[Records from a data collection]

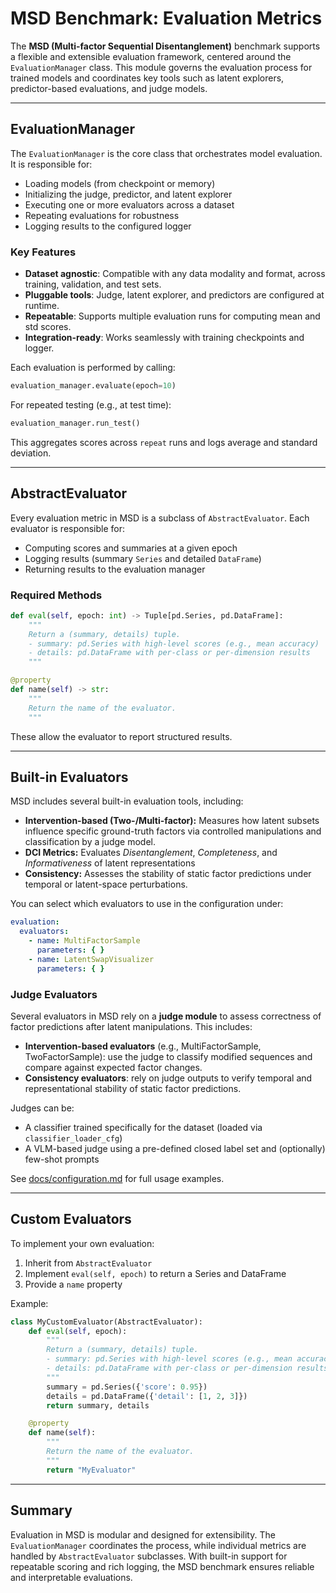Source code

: # MSD Benchmark: Evaluation Metrics

The **MSD (Multi-factor Sequential Disentanglement)** benchmark supports a flexible and extensible evaluation framework, centered around the `EvaluationManager` class. This module governs the evaluation process for trained models and coordinates key tools such as latent explorers, predictor-based evaluations, and judge models.

---

## EvaluationManager

The `EvaluationManager` is the core class that orchestrates model evaluation. It is responsible for:

- Loading models (from checkpoint or memory)
- Initializing the judge, predictor, and latent explorer
- Executing one or more evaluators across a dataset
- Repeating evaluations for robustness
- Logging results to the configured logger

### Key Features

- **Dataset agnostic**: Compatible with any data modality and format, across training, validation, and test sets.
- **Pluggable tools**: Judge, latent explorer, and predictors are configured at runtime.
- **Repeatable**: Supports multiple evaluation runs for computing mean and std scores.
- **Integration-ready**: Works seamlessly with training checkpoints and logger.

Each evaluation is performed by calling:

```python
evaluation_manager.evaluate(epoch=10)
```

For repeated testing (e.g., at test time):

```python
evaluation_manager.run_test()
```

This aggregates scores across `repeat` runs and logs average and standard deviation.

---

## AbstractEvaluator

Every evaluation metric in MSD is a subclass of `AbstractEvaluator`. Each evaluator is responsible for:

- Computing scores and summaries at a given epoch
- Logging results (summary `Series` and detailed `DataFrame`)
- Returning results to the evaluation manager

### Required Methods

```python
def eval(self, epoch: int) -> Tuple[pd.Series, pd.DataFrame]:
    """
    Return a (summary, details) tuple.
    - summary: pd.Series with high-level scores (e.g., mean accuracy)
    - details: pd.DataFrame with per-class or per-dimension results
    """
```

```python
@property
def name(self) -> str:
    """
    Return the name of the evaluator.
    """
```

These allow the evaluator to report structured results.

---

## Built-in Evaluators

MSD includes several built-in evaluation tools, including:

- **Intervention-based (Two-/Multi-factor):** Measures how latent subsets influence specific ground-truth factors via controlled manipulations and classification by a judge model.
- **DCI Metrics:** Evaluates _Disentanglement_, _Completeness_, and _Informativeness_ of latent representations
- **Consistency:** Assesses the stability of static factor predictions under temporal or latent-space perturbations.

You can select which evaluators to use in the configuration under:

```yaml
evaluation:
  evaluators:
    - name: MultiFactorSample
      parameters: { }
    - name: LatentSwapVisualizer
      parameters: { }
```

### Judge Evaluators

Several evaluators in MSD rely on a **judge module** to assess correctness of factor predictions after latent manipulations. This includes:

- **Intervention-based evaluators** (e.g., MultiFactorSample, TwoFactorSample): use the judge to classify modified sequences and compare against expected factor changes.
- **Consistency evaluators**: rely on judge outputs to verify temporal and representational stability of static factor predictions.

Judges can be:
- A classifier trained specifically for the dataset (loaded via `classifier_loader_cfg`)
- A VLM-based judge using a pre-defined closed label set and (optionally) few-shot prompts

See [docs/configuration.md](configuration.md) for full usage examples.

---

## Custom Evaluators

To implement your own evaluation:

1. Inherit from `AbstractEvaluator`
2. Implement `eval(self, epoch)` to return a Series and DataFrame
3. Provide a `name` property

Example:

```python
class MyCustomEvaluator(AbstractEvaluator):
    def eval(self, epoch):
        """
        Return a (summary, details) tuple.
        - summary: pd.Series with high-level scores (e.g., mean accuracy)
        - details: pd.DataFrame with per-class or per-dimension results
        """
        summary = pd.Series({'score': 0.95})
        details = pd.DataFrame({'detail': [1, 2, 3]})
        return summary, details

    @property
    def name(self):
        """
        Return the name of the evaluator.
        """
        return "MyEvaluator"
```

---

## Summary

Evaluation in MSD is modular and designed for extensibility. The `EvaluationManager` coordinates the process, while individual metrics are handled by `AbstractEvaluator` subclasses. With built-in support for repeatable scoring and rich logging, the MSD benchmark ensures reliable and interpretable evaluations.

◆ **Task statement**
Please retype every record shown above, exactly as written, but without pictures.

◆ **Answer section**
Source code

: # MSD Benchmark: Evaluation Metrics

The **MSD (Multi-factor Sequential Disentanglement)** benchmark supports a flexible and extensible evaluation framework, centered around the `EvaluationManager` class. This module governs the evaluation process for trained models and coordinates key tools such as latent explorers, predictor-based evaluations, and judge models.

---

## EvaluationManager

The `EvaluationManager` is the core class that orchestrates model evaluation. It is responsible for:

- Loading models (from checkpoint or memory)
- Initializing the judge, predictor, and latent explorer
- Executing one or more evaluators across a dataset
- Repeating evaluations for robustness
- Logging results to the configured logger

### Key Features

- **Dataset agnostic**: Compatible with any data modality and format, across training, validation, and test sets.
- **Pluggable tools**: Judge, latent explorer, and predictors are configured at runtime.
- **Repeatable**: Supports multiple evaluation runs for computing mean and std scores.
- **Integration-ready**: Works seamlessly with training checkpoints and logger.

Each evaluation is performed by calling:

```python
evaluation_manager.evaluate(epoch=10)
```

For repeated testing (e.g., at test time):

```python
evaluation_manager.run_test()
```

This aggregates scores across `repeat` runs and logs average and standard deviation.

---

## AbstractEvaluator

Every evaluation metric in MSD is a subclass of `AbstractEvaluator`. Each evaluator is responsible for:

- Computing scores and summaries at a given epoch
- Logging results (summary `Series` and detailed `DataFrame`)
- Returning results to the evaluation manager

### Required Methods

```python
def eval(self, epoch: int) -> Tuple[pd.Series, pd.DataFrame]:
    """
    Return a (summary, details) tuple.
    - summary: pd.Series with high-level scores (e.g., mean accuracy)
    - details: pd.DataFrame with per-class or per-dimension results
    """
```

```python
@property
def name(self) -> str:
    """
    Return the name of the evaluator.
    """
```

These allow the evaluator to report structured results.

---

## Built-in Evaluators

MSD includes several built-in evaluation tools, including:

- **Intervention-based (Two-/Multi-factor):** Measures how latent subsets influence specific ground-truth factors via controlled manipulations and classification by a judge model.
- **DCI Metrics:** Evaluates _Disentanglement_, _Completeness_, and _Informativeness_ of latent representations
- **Consistency:** Assesses the stability of static factor predictions under temporal or latent-space perturbations.

You can select which evaluators to use in the configuration under:

```yaml
evaluation:
  evaluators:
    - name: MultiFactorSample
      parameters: { }
    - name: LatentSwapVisualizer
      parameters: { }
```

### Judge Evaluators

Several evaluators in MSD rely on a **judge module** to assess correctness of factor predictions after latent manipulations. This includes:

- **Intervention-based evaluators** (e.g., MultiFactorSample, TwoFactorSample): use the judge to classify modified sequences and compare against expected factor changes.
- **Consistency evaluators**: rely on judge outputs to verify temporal and representational stability of static factor predictions.

Judges can be:
- A classifier trained specifically for the dataset (loaded via `classifier_loader_cfg`)
- A VLM-based judge using a pre-defined closed label set and (optionally) few-shot prompts

See [docs/configuration.md](configuration.md) for full usage examples.

---

## Custom Evaluators

To implement your own evaluation:

1. Inherit from `AbstractEvaluator`
2. Implement `eval(self, epoch)` to return a Series and DataFrame
3. Provide a `name` property

Example:

```python
class MyCustomEvaluator(AbstractEvaluator):
    def eval(self, epoch):
        """
        Return a (summary, details) tuple.
        - summary: pd.Series with high-level scores (e.g., mean accuracy)
        - details: pd.DataFrame with per-class or per-dimension results
        """
        summary = pd.Series({'score': 0.95})
        details = pd.DataFrame({'detail': [1, 2, 3]})
        return summary, details

    @property
    def name(self):
        """
        Return the name of the evaluator.
        """
        return "MyEvaluator"
```

---

## Summary

Evaluation in MSD is modular and designed for extensibility. The `EvaluationManager` coordinates the process, while individual metrics are handled by `AbstractEvaluator` subclasses. With built-in support for repeatable scoring and rich logging, the MSD benchmark ensures reliable and interpretable evaluations.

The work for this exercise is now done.